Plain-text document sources
=== Section Start ===

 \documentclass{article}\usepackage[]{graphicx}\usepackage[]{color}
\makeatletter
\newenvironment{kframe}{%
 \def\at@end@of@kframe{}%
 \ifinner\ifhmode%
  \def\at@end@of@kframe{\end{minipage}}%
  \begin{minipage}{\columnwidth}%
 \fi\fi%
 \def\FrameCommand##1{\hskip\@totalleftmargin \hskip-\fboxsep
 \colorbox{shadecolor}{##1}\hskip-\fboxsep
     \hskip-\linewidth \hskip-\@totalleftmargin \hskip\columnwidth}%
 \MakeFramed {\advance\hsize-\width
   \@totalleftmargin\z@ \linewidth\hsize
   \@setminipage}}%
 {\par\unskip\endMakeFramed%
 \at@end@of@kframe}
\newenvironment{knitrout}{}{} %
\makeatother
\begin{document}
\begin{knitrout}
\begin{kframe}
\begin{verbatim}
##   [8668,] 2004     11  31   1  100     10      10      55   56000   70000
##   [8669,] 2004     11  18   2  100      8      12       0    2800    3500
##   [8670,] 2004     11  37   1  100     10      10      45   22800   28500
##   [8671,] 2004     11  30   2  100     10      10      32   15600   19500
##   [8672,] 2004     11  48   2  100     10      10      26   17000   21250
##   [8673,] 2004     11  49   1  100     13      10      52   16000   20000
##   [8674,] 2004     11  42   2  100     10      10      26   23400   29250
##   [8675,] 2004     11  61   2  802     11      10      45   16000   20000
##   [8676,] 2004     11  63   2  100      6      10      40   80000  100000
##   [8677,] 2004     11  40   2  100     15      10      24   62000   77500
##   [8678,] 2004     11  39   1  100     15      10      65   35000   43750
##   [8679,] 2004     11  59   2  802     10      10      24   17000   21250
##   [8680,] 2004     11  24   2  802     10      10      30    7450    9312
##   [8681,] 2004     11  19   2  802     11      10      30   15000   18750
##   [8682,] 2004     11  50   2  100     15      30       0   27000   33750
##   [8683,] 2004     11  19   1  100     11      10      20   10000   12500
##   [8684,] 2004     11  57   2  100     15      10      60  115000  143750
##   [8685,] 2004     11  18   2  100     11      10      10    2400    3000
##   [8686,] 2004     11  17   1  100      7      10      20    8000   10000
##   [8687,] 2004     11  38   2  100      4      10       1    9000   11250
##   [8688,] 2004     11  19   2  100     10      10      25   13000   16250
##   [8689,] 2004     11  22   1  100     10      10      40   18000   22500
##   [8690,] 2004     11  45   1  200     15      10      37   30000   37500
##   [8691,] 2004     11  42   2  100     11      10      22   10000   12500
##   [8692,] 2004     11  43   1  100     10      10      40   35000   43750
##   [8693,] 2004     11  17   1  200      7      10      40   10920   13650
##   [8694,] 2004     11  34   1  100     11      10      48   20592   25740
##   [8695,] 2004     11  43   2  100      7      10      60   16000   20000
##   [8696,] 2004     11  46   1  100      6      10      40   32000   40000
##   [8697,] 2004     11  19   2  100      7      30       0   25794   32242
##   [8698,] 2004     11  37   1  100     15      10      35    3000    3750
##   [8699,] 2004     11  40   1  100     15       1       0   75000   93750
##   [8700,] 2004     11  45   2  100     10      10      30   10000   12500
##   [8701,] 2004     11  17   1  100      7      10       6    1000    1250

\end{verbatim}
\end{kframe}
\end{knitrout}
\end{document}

=== Section End ===

> _Activity_: Each line above is to be restated exactly as it stands.

> _Response to this task_:
 \documentclass{article}\usepackage[]{graphicx}\usepackage[]{color}
\makeatletter
\newenvironment{kframe}{%
 \def\at@end@of@kframe{}%
 \ifinner\ifhmode%
  \def\at@end@of@kframe{\end{minipage}}%
  \begin{minipage}{\columnwidth}%
 \fi\fi%
 \def\FrameCommand##1{\hskip\@totalleftmargin \hskip-\fboxsep
 \colorbox{shadecolor}{##1}\hskip-\fboxsep
     \hskip-\linewidth \hskip-\@totalleftmargin \hskip\columnwidth}%
 \MakeFramed {\advance\hsize-\width
   \@totalleftmargin\z@ \linewidth\hsize
   \@setminipage}}%
 {\par\unskip\endMakeFramed%
 \at@end@of@kframe}
\newenvironment{knitrout}{}{} %
\makeatother
\begin{document}
\begin{knitrout}
\begin{kframe}
\begin{verbatim}
##   [8668,] 2004     11  31   1  100     10      10      55   56000   70000
##   [8669,] 2004     11  18   2  100      8      12       0    2800    3500
##   [8670,] 2004     11  37   1  100     10      10      45   22800   28500
##   [8671,] 2004     11  30   2  100     10      10      32   15600   19500
##   [8672,] 2004     11  48   2  100     10      10      26   17000   21250
##   [8673,] 2004     11  49   1  100     13      10      52   16000   20000
##   [8674,] 2004     11  42   2  100     10      10      26   23400   29250
##   [8675,] 2004     11  61   2  802     11      10      45   16000   20000
##   [8676,] 2004     11  63   2  100      6      10      40   80000  100000
##   [8677,] 2004     11  40   2  100     15      10      24   62000   77500
##   [8678,] 2004     11  39   1  100     15      10      65   35000   43750
##   [8679,] 2004     11  59   2  802     10      10      24   17000   21250
##   [8680,] 2004     11  24   2  802     10      10      30    7450    9312
##   [8681,] 2004     11  19   2  802     11      10      30   15000   18750
##   [8682,] 2004     11  50   2  100     15      30       0   27000   33750
##   [8683,] 2004     11  19   1  100     11      10      20   10000   12500
##   [8684,] 2004     11  57   2  100     15      10      60  115000  143750
##   [8685,] 2004     11  18   2  100     11      10      10    2400    3000
##   [8686,] 2004     11  17   1  100      7      10      20    8000   10000
##   [8687,] 2004     11  38   2  100      4      10       1    9000   11250
##   [8688,] 2004     11  19   2  100     10      10      25   13000   16250
##   [8689,] 2004     11  22   1  100     10      10      40   18000   22500
##   [8690,] 2004     11  45   1  200     15      10      37   30000   37500
##   [8691,] 2004     11  42   2  100     11      10      22   10000   12500
##   [8692,] 2004     11  43   1  100     10      10      40   35000   43750
##   [8693,] 2004     11  17   1  200      7      10      40   10920   13650
##   [8694,] 2004     11  34   1  100     11      10      48   20592   25740
##   [8695,] 2004     11  43   2  100      7      10      60   16000   20000
##   [8696,] 2004     11  46   1  100      6      10      40   32000   40000
##   [8697,] 2004     11  19   2  100      7      30       0   25794   32242
##   [8698,] 2004     11  37   1  100     15      10      35    3000    3750
##   [8699,] 2004     11  40   1  100     15       1       0   75000   93750
##   [8700,] 2004     11  45   2  100     10      10      30   10000   12500
##   [8701,] 2004     11  17   1  100      7      10       6    1000    1250

\end{verbatim}
\end{kframe}
\end{knitrout}
\end{document}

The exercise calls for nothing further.